Outre le planeur VMAX, la France cherche à développer un « aéronef de combat hypersonique »

En permettant de détruire des cibles à très longue distance et à une telle rapidité qu’il n’y a, pour le moment, aucun moyen de s’en défendre, les armes hypersoniques donneront à ceux qui en posséderont des capacités tactiques susceptibles d’avoir des effets stratégiques. Actuellement, la Russie, avec le « Zirkon », le système Avangard et le Kh-47M2 « Kinjal », semble faire la course en tête avec la Chine, qui développe le CH-AS-X-13 et le Wu-14.

Pourtant partis en tête avec leur programme Conventional Prompt Global Strike, lancé au début des années 2000, les États-Unis sont à la traîne, alors que l’on pensait qu’ils avaient pris une certaine avance avec le programme X-51. Mais plusieurs projets, soulignait récemment Air Force Magazine, ont été « interrompus pour des raisons budgétaires ou annulés en raison d’échecs, même si la technologie en était à ses balbutiements ».
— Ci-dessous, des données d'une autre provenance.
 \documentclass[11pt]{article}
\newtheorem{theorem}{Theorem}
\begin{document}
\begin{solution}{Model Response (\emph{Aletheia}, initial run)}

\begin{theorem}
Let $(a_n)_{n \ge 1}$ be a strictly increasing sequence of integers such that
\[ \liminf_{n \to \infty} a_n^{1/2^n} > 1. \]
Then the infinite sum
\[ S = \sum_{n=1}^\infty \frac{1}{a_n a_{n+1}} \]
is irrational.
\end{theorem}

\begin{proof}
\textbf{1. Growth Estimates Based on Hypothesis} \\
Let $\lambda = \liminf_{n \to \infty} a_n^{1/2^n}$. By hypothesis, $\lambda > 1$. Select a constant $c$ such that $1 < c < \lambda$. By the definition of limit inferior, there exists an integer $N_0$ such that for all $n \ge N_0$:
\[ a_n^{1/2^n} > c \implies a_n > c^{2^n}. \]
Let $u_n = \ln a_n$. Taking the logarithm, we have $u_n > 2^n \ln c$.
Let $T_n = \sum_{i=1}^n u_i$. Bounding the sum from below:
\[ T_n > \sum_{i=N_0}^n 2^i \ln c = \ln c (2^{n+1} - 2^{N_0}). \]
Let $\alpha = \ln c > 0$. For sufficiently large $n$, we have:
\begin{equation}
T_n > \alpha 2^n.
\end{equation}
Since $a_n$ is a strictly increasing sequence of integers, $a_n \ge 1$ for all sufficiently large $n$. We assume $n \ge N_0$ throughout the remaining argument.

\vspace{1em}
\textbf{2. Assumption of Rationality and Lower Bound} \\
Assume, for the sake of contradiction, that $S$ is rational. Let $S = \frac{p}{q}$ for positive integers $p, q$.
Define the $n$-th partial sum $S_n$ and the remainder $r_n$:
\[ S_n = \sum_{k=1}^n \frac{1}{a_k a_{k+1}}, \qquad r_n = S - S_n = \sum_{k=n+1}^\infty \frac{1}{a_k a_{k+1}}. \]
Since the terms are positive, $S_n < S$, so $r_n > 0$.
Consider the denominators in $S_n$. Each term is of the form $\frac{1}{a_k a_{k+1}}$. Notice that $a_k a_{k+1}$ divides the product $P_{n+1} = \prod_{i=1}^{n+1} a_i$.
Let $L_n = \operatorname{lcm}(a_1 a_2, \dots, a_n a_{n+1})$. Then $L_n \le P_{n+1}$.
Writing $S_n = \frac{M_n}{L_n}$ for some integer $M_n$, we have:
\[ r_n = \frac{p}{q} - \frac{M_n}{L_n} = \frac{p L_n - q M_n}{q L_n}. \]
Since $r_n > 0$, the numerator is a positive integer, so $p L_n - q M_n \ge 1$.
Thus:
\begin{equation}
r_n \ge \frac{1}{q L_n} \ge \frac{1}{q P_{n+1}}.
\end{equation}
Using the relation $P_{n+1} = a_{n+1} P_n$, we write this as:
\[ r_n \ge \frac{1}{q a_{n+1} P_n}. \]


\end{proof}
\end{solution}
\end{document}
Cependant, le Pentagone met les bouchées double, avec notamment les projets ARRW [Air Launched Rapid Response Weapon] pour l’US Air Force et LRHW [Long-Range Hypersonic Weapon] pour l’US Army. Et il a également lancé le très confidentiel programme « Valkyrie » qui, confié à Lockheed-Martin Missiles & Fire Control, de mettre au point des systèmes capables d’intercepter des armes hypersoniques [Valkyrie Interceptor Terminal Defence Hypersonic].
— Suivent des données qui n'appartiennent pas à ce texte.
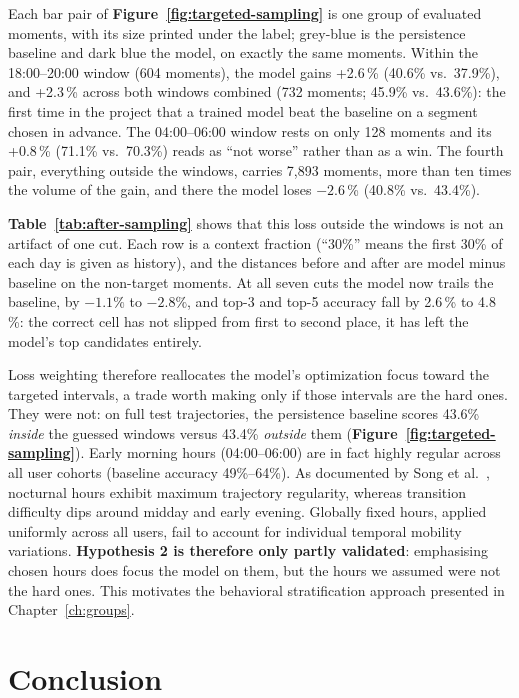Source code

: Each bar pair of \textbf{Figure~\ref{fig:targeted-sampling}} is one group of evaluated moments, with its size printed under the label; grey-blue is the persistence baseline and dark blue the model, on exactly the same moments. Within the 18:00--20:00 window (604 moments), the model gains +2.6\,\% (40.6\% vs.\ 37.9\%), and +2.3\,\% across both windows combined (732 moments; 45.9\% vs.\ 43.6\%): the first time in the project that a trained model beat the baseline on a segment chosen in advance. The 04:00--06:00 window rests on only 128 moments and its +0.8\,\% (71.1\% vs.\ 70.3\%) reads as ``not worse'' rather than as a win. The fourth pair, everything outside the windows, carries 7,893 moments, more than ten times the volume of the gain, and there the model loses $-2.6$\,\% (40.8\% vs.\ 43.4\%).

\textbf{Table~\ref{tab:after-sampling}} shows that this loss outside the windows is not an artifact of one cut. Each row is a context fraction (``30\%'' means the first 30\% of each day is given as history), and the distances before and after are model minus baseline on the non-target moments. At all seven cuts the model now trails the baseline, by $-1.1\%$ to $-2.8\%$, and top-3 and top-5 accuracy fall by 2.6\,\% to 4.8\,\%: the correct cell has not slipped from first to second place, it has left the model's top candidates entirely.

Loss weighting therefore reallocates the model's optimization focus toward the targeted intervals, a trade worth making only if those intervals are the hard ones. They were not: on full test trajectories, the persistence baseline scores 43.6\% \emph{inside} the guessed windows versus 43.4\% \emph{outside} them (\textbf{Figure~\ref{fig:targeted-sampling}}). Early morning hours (04:00--06:00) are in fact highly regular across all user cohorts (baseline accuracy 49\%--64\%). As documented by Song et al.\ \textbf{\cite{song2010limits}}, nocturnal hours exhibit maximum trajectory regularity, whereas transition difficulty dips around midday and early evening. Globally fixed hours, applied uniformly across all users, fail to account for individual temporal mobility variations. \textbf{Hypothesis 2 is therefore only partly validated}: emphasising chosen hours does focus the model on them, but the hours we assumed were not the hard ones. This motivates the behavioral stratification approach presented in Chapter~\ref{ch:groups}.

\section{Conclusion}
\label{sec:retro-time}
La France n’est pas en reste. Déjà, s’agissant de la dissuasion nucléaire, l’ASN4G, appelé à succéder au missile ASMP-A, sera « hypervéloce », c’est à dire hypersonique. Puis, en janvier, la ministre des Armées, Florence Parly, a créé la surprise en annonçant le premier vol d’un démonstrateur de planeur hypersonique français en 2021.

Développé dans le cadre d’un contrat notifié à ArianeGroup par la Direction générale de l’armement, ce planeur, appelé VMAX, devrait atteindre une vitesse supérieure à Mach 5, après avoir été libéré par une fusée. Sa conception se basera sur les travaux menés par l’Office national d’études et de recherches aérospatiales [ONERA].
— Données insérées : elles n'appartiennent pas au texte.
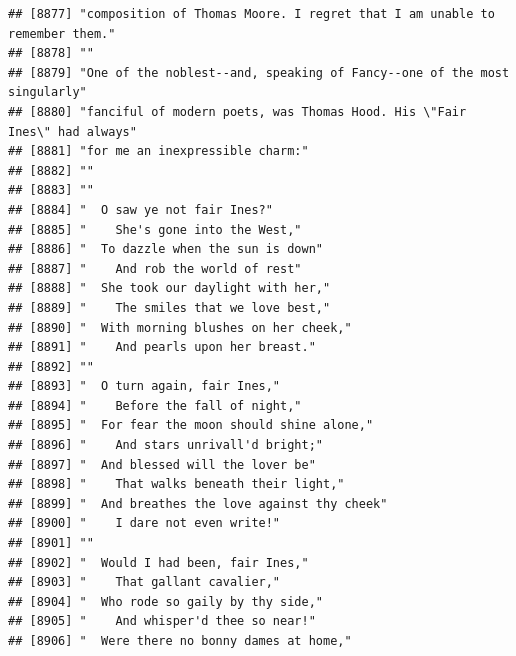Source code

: \documentclass{article}\usepackage[]{graphicx}\usepackage[]{color}
\makeatletter
\newenvironment{kframe}{%
 \def\at@end@of@kframe{}%
 \ifinner\ifhmode%
  \def\at@end@of@kframe{\end{minipage}}%
  \begin{minipage}{\columnwidth}%
 \fi\fi%
 \def\FrameCommand##1{\hskip\@totalleftmargin \hskip-\fboxsep
 \colorbox{shadecolor}{##1}\hskip-\fboxsep
     \hskip-\linewidth \hskip-\@totalleftmargin \hskip\columnwidth}%
 \MakeFramed {\advance\hsize-\width
   \@totalleftmargin\z@ \linewidth\hsize
   \@setminipage}}%
 {\par\unskip\endMakeFramed%
 \at@end@of@kframe}
\newenvironment{knitrout}{}{} %
\makeatother
\begin{document}
\begin{knitrout}
\begin{kframe}
\begin{verbatim}
## [8877] "composition of Thomas Moore. I regret that I am unable to remember them."    
## [8878] ""                                                                            
## [8879] "One of the noblest--and, speaking of Fancy--one of the most singularly"      
## [8880] "fanciful of modern poets, was Thomas Hood. His \"Fair Ines\" had always"     
## [8881] "for me an inexpressible charm:"                                              
## [8882] ""                                                                            
## [8883] ""                                                                            
## [8884] "  O saw ye not fair Ines?"                                                   
## [8885] "    She's gone into the West,"                                               
## [8886] "  To dazzle when the sun is down"                                            
## [8887] "    And rob the world of rest"                                               
## [8888] "  She took our daylight with her,"                                           
## [8889] "    The smiles that we love best,"                                           
## [8890] "  With morning blushes on her cheek,"                                        
## [8891] "    And pearls upon her breast."                                             
## [8892] ""                                                                            
## [8893] "  O turn again, fair Ines,"                                                  
## [8894] "    Before the fall of night,"                                               
## [8895] "  For fear the moon should shine alone,"                                     
## [8896] "    And stars unrivall'd bright;"                                            
## [8897] "  And blessed will the lover be"                                             
## [8898] "    That walks beneath their light,"                                         
## [8899] "  And breathes the love against thy cheek"                                   
## [8900] "    I dare not even write!"                                                  
## [8901] ""                                                                            
## [8902] "  Would I had been, fair Ines,"                                              
## [8903] "    That gallant cavalier,"                                                  
## [8904] "  Who rode so gaily by thy side,"                                            
## [8905] "    And whisper'd thee so near!"                                             
## [8906] "  Were there no bonny dames at home,"                                        

\end{verbatim}
\end{kframe}
\end{knitrout}
\end{document}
Depuis, peu d’informations relatives au V-MAX ont filtré. Et la dernière vague d’auditions parlementaires réalisées avant la pause estivale n’ont pas permis d’en savoir davantage. Le Délégué général pour l’armement [DGA], Joël Barre, l’a évoqué du bout des lèvres [pour rappeler que le programme était en cours, sans plus] et les généraux Philippe Lavigne et Bruno Maigret, respectivement chef d’état-major de l’armée de l’Air et commandant des Forces aériennes stratégiques, ont expliqué qu’il fallait « étudier cette technologie de rupture comme il convient de les étudier toutes, c’est-à-dire sous trois angles : comment fonctionnent-elles, comment les utiliser, et comment s’en défendre. »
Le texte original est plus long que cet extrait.